I have listened closely to our team over the past few months, and the conversation is hard to ignore. AI tools are now good enough at writing deployment-ready code, and production is no longer the bottleneck it once was.
Designers can set direction through wireframes and design systems, then hand these over to a development team while AI does the heavy lifting in between. In some cases, the design team can be bypassed altogether with a well-planned product strategy and strong constraints.
AI makes it easier than ever to ship things that technically work and look impressive, faster than before. As a result, user testing has become the key mitigation step to ensure features and projects resonate with their target audience before launch.
User testing inside an AI production process
For years, many UX teams have argued for a more user-centred production process with unbiased feedback from people outside the project team. In reality, this often breaks down once budgets tighten and delivery pressure kicks in, and the whole process begins to feel like an unnecessary loop. User testing is then positioned as a luxury, reserved for enterprise projects.

AI weakens that argument, and the ROI calculation flips. When iteration is fast and relatively cheap, there is far less justification for skipping validation. A small amount of testing can prevent a large amount of confidently shipped AI slop.
This makes sense in a few ways:
Much less time spent designing and coding
More budget headroom for user testing of all kinds
More time to invest in user recruitment and screening
Faster iteration without the cost anxiety of extra production sprints
Why not test with synthetic users?
The obvious question is why not just test with synthetic AI users. They are useful for exploration and early stress testing, but they fall down when decisions carry real business consequences.
Synthetic users cannot be independently validated. They miss nuance around trust and understanding, and they struggle with the emotional and contextual responses that influence real behaviour.

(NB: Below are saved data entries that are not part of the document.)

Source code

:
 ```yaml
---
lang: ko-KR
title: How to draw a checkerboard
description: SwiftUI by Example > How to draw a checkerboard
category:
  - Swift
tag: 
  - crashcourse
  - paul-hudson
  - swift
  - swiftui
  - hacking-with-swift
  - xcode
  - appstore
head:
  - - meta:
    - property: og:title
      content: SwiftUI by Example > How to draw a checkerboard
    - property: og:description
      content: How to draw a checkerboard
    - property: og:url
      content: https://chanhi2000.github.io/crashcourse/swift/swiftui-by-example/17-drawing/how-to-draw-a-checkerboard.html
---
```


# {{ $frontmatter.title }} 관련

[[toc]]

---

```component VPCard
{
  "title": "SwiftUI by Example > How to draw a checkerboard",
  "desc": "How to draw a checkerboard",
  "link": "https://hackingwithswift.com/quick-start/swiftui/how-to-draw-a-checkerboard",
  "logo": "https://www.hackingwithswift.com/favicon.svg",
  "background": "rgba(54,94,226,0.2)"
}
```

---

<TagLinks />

User feedback relies on lived experience. We are creating products for humans, not robots. When deciding which features to launch, what to prioritise, or what to cut, you need real people reacting to real things.
Conclusion
User testing is a drum I have been banging for a long time, but now AI has now removed the cost barriers that once made proper testing feel unrealistic.
Imagine a user-centred production process where AI handles execution, with UX experts facilitating real audience validation at each key stage.
As production becomes a commodity churned out using AI, the value of validation rises. And when work is executed autonomously by AI, checking with your users should no longer be optional.